Bu gelişmeler sonrasında büyükelçiler geri adım atarak Viyana Sözleşmesi'nin 41. maddesine riayet ettiklerini duyurdu. Bu açıklamanın Cumhurbaşkanı Erdoğan tarafından da olumlu karşılandığı belirtilerek yaşanan kriz sona ermişti.
KRİZİN PERDE ARKASINI İLK KEZ ANLATTI
Dışişleri Bakanı Mevlüt Çavuşoğlu günler sonra olayın perde arkasını ilk kez anlattı. Bakan Çavuşoğlu açıklamasında şunları ifade etti:
"10 büyükelçinin yaptığı açıklama kabul edilemez. Sayın Cumhurbaşkanımız 'Büyükelçilerin sınırdışı edilmesi için çalışmaları başlat'dedi.
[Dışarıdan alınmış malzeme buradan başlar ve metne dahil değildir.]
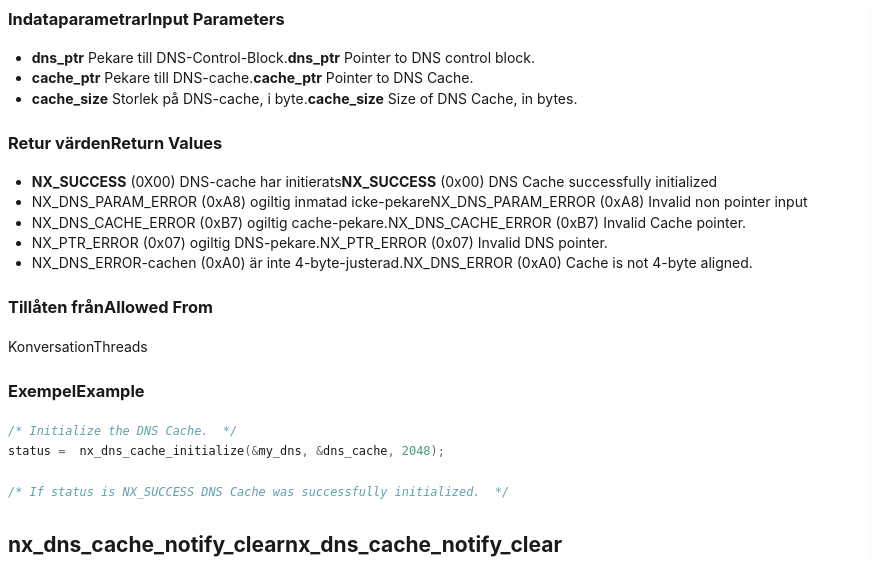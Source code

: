 ### <a name="input-parameters"></a><span data-ttu-id="04462-177">Indataparametrar</span><span class="sxs-lookup"><span data-stu-id="04462-177">Input Parameters</span></span>

- <span data-ttu-id="04462-178">**dns_ptr** Pekare till DNS-Control-Block.</span><span class="sxs-lookup"><span data-stu-id="04462-178">**dns_ptr** Pointer to DNS control block.</span></span>
- <span data-ttu-id="04462-179">**cache_ptr** Pekare till DNS-cache.</span><span class="sxs-lookup"><span data-stu-id="04462-179">**cache_ptr** Pointer to DNS Cache.</span></span>
- <span data-ttu-id="04462-180">**cache_size** Storlek på DNS-cache, i byte.</span><span class="sxs-lookup"><span data-stu-id="04462-180">**cache_size** Size of DNS Cache, in bytes.</span></span>

### <a name="return-values"></a><span data-ttu-id="04462-181">Retur värden</span><span class="sxs-lookup"><span data-stu-id="04462-181">Return Values</span></span>

- <span data-ttu-id="04462-182">**NX_SUCCESS** (0X00) DNS-cache har initierats</span><span class="sxs-lookup"><span data-stu-id="04462-182">**NX_SUCCESS** (0x00) DNS Cache successfully initialized</span></span>
- <span data-ttu-id="04462-183">NX_DNS_PARAM_ERROR (0xA8) ogiltig inmatad icke-pekare</span><span class="sxs-lookup"><span data-stu-id="04462-183">NX_DNS_PARAM_ERROR (0xA8) Invalid non pointer input</span></span>
- <span data-ttu-id="04462-184">NX_DNS_CACHE_ERROR (0xB7) ogiltig cache-pekare.</span><span class="sxs-lookup"><span data-stu-id="04462-184">NX_DNS_CACHE_ERROR (0xB7) Invalid Cache pointer.</span></span>
- <span data-ttu-id="04462-185">NX_PTR_ERROR (0x07) ogiltig DNS-pekare.</span><span class="sxs-lookup"><span data-stu-id="04462-185">NX_PTR_ERROR (0x07) Invalid DNS pointer.</span></span> 
- <span data-ttu-id="04462-186">NX_DNS_ERROR-cachen (0xA0) är inte 4-byte-justerad.</span><span class="sxs-lookup"><span data-stu-id="04462-186">NX_DNS_ERROR (0xA0) Cache is not 4-byte aligned.</span></span>

### <a name="allowed-from"></a><span data-ttu-id="04462-187">Tillåten från</span><span class="sxs-lookup"><span data-stu-id="04462-187">Allowed From</span></span>

<span data-ttu-id="04462-188">Konversation</span><span class="sxs-lookup"><span data-stu-id="04462-188">Threads</span></span>

### <a name="example"></a><span data-ttu-id="04462-189">Exempel</span><span class="sxs-lookup"><span data-stu-id="04462-189">Example</span></span>
```C
/* Initialize the DNS Cache.  */
status =  nx_dns_cache_initialize(&my_dns, &dns_cache, 2048);

/* If status is NX_SUCCESS DNS Cache was successfully initialized.  */
```

## <a name="nx_dns_cache_notify_clear"></a><span data-ttu-id="04462-190">nx_dns_cache_notify_clear</span><span class="sxs-lookup"><span data-stu-id="04462-190">nx_dns_cache_notify_clear</span></span>
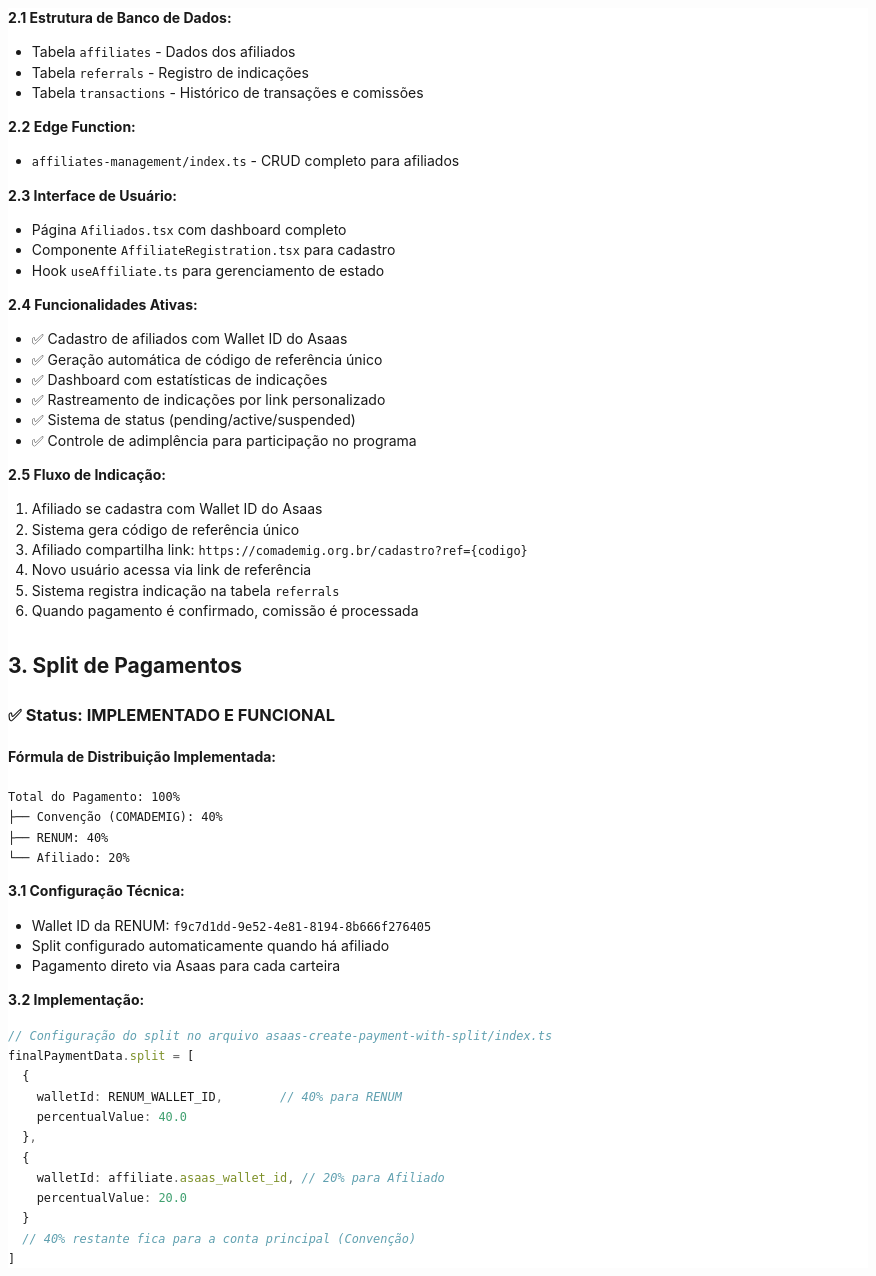 **2.1 Estrutura de Banco de Dados:**
- Tabela `affiliates` - Dados dos afiliados
- Tabela `referrals` - Registro de indicações
- Tabela `transactions` - Histórico de transações e comissões

**2.2 Edge Function:**
- `affiliates-management/index.ts` - CRUD completo para afiliados

**2.3 Interface de Usuário:**
- Página `Afiliados.tsx` com dashboard completo
- Componente `AffiliateRegistration.tsx` para cadastro
- Hook `useAffiliate.ts` para gerenciamento de estado

**2.4 Funcionalidades Ativas:**
- ✅ Cadastro de afiliados com Wallet ID do Asaas
- ✅ Geração automática de código de referência único
- ✅ Dashboard com estatísticas de indicações
- ✅ Rastreamento de indicações por link personalizado
- ✅ Sistema de status (pending/active/suspended)
- ✅ Controle de adimplência para participação no programa

**2.5 Fluxo de Indicação:**
1. Afiliado se cadastra com Wallet ID do Asaas
2. Sistema gera código de referência único
3. Afiliado compartilha link: `https://comademig.org.br/cadastro?ref={codigo}`
4. Novo usuário acessa via link de referência
5. Sistema registra indicação na tabela `referrals`
6. Quando pagamento é confirmado, comissão é processada

## 3. Split de Pagamentos

### ✅ Status: **IMPLEMENTADO E FUNCIONAL**

#### Fórmula de Distribuição Implementada:

```
Total do Pagamento: 100%
├── Convenção (COMADEMIG): 40%
├── RENUM: 40% 
└── Afiliado: 20%
```

**3.1 Configuração Técnica:**
- Wallet ID da RENUM: `f9c7d1dd-9e52-4e81-8194-8b666f276405`
- Split configurado automaticamente quando há afiliado
- Pagamento direto via Asaas para cada carteira

**3.2 Implementação:**
```typescript
// Configuração do split no arquivo asaas-create-payment-with-split/index.ts
finalPaymentData.split = [
  {
    walletId: RENUM_WALLET_ID,        // 40% para RENUM
    percentualValue: 40.0
  },
  {
    walletId: affiliate.asaas_wallet_id, // 20% para Afiliado
    percentualValue: 20.0
  }
  // 40% restante fica para a conta principal (Convenção)
]
```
Biz bunların hazırlıklarını yaptık. Ülke ve milletin kabul edemeyeceği bir davranışta bulundular. Viyana Sözleşmesine göre bu bizim hakkımızdır.
"BAVULLARINI TOPLAMAYA BAŞLAYANLAR OLMUŞ"
Cumhurbaşkanımızın Eskişehir konuşmasında sonra bir panik başladı. Ne olacak diye bize soranlar oldu. Biz Cumhurbaşkanımızın talimatı sonrası gerekli hazırlıklarımızı yaptık, kabineye sunacaktık. Hazırlıklarımızdan da haberdar olan, bavullarını toplamaya başlayanlar da olmuş. Bu açıklamayı yapanlar bunu nasıl düzeltebiliriz arayışına girdiler.
"GÖRÜŞME GLASGOW'DA OLACAK"
(Erdoğan-Biden görüşmesi) Görüşme teklifi ABD tarafından geldi. Öyle görünüyor ki bu görüşme Glasgow'da olacak. Önce konuşma sıraları belli olacak. Ona göre arkadaşlarımız bir saat üzerinde çalışıyorlar. Tarih, saat belli olur. Bize görüşme talebinde bulunan ülkelerin listesini Cumhurbaşkanımıza arz ediyoruz."